Ian Bell, possessor of the most electrifying late cut in sports entertainment and runaway leader of the England team’s ‘who’s got the most MBE’s?’ competition, is in trouble. The vultures circling after England’s slapstick capitulation at Lord’s have been momentarily appeased by the sacrifice of Gary Ballance, but that won’t keep them busy for long (even if there is a lot of vultures, there’s not much meat on him – he’s just got big bones). Perhaps only Adam Lyth now remains ahead of Bell as a potential #escapegoat and, let’s be honest, even a vulture is going to have second thoughts about that one. With the last chance saloon looming and a long run of poor form at number four behind him, England have bumped him up a place in the order for the next Test.
This seems a bit odd. It’s one thing to move Joe Root up the order on the back of scoring a billionty runs, quite another to move someone up who’s, well, emphatically not doing that. Far from getting Bell to move on up, should they actually be moving him down? Inspired by the teachings of the philosopher Moores, let’s take a look at some data. Not the proper sort of data with all sorts of clever graphs and shit (like this from the good old days which we found when we were dicking about pretending to prepare, for which leader Nichael will be fired into the sun forthwith) but the sort you can find by going to Cricinfo, button bashing for a bit and then pressing CTRL+V.

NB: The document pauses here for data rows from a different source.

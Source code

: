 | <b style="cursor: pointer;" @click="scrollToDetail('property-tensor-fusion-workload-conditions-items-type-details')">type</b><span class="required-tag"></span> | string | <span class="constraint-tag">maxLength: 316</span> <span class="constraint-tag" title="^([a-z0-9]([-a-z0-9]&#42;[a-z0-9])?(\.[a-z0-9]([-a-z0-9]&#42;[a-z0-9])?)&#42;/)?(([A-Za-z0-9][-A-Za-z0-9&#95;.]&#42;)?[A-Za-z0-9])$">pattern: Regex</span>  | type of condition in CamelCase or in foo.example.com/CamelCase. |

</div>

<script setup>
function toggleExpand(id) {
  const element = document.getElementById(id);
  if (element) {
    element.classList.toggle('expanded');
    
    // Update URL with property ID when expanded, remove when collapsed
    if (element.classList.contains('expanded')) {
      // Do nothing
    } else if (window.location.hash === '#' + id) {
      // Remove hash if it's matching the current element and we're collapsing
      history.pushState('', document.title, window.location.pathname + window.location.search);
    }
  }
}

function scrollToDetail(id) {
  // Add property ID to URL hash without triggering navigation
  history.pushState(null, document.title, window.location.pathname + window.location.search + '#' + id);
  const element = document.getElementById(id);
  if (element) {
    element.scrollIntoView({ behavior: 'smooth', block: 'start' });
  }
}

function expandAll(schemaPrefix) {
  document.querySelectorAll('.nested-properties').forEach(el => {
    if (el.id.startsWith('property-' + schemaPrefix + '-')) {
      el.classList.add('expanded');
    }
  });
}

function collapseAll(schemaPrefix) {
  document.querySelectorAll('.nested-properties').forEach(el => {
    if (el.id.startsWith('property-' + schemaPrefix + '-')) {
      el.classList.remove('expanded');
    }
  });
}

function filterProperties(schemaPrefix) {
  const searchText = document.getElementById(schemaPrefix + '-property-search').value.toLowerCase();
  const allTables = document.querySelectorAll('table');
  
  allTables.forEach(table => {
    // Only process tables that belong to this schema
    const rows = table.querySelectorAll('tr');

Batting orders are a weird entity; the opener slots are generally considered specialist positions, number three is sort of semi-specialist and then the rest are basically random. As a general rule the clamour is for anyone doing well in the middle/lower order to be moved up. Picking an order isn’t, obviously, an exact science, but often the powers that be seem to look at a side with many obvious failings and decide to change the one thing that’s actually doing well (Root now and Michael Clarke a couple of years ago being prime examples). Bell as of 2010-12ish was a similar case; undeniable success lower down the order led to calls for a move up. Yet the data shows a huge difference between his record at five and, especially, six and that of higher up. A 25 run difference in average between four and six, over a fairly significant number of innings, is surely too big to be ignored.
Of course there is probably an element of it being ‘easier’ to bat at six than three but there’s hardly a long list of brilliantly successful batsmen in that position for England recently. Even Ben Stokes, who has done well for the most part, averages a shade under 45 in that spot. Averaging the best part of 60 is very good wherever you’re batting. Realistically, how many more runs are you going to get by moving him? The same applies to Root at five now. By moving the guys who are scoring consistently where they are, are you actually just swapping the strengths and weaknesses around rather than fixing them? And, in doing so, risk messing up the good bits as well?
Maybe the best England order has Root and Bell at five and six respectively; the spots in which they’ve been consistently excellent. Maybe the wildcard fix to the problem of the top order is to throw Stokes up to number three. Even if he doesn’t get any runs he’ll at least do so quickly, which is far superior to scoring no runs slowly. It potentially takes some pressure off Alastair Cook with runs flowing from the other end and still leaves Root at five to do his thing, with Bell at six to do his. It also, totally coincidentally, leaves a spot at number four which looks perfectly suited to an attacking batsman, someone who could really add to the strong, positive middle order. Perhaps someone with a load of runs at this level already. Which absolutely wasn’t the entire reason we wrote this.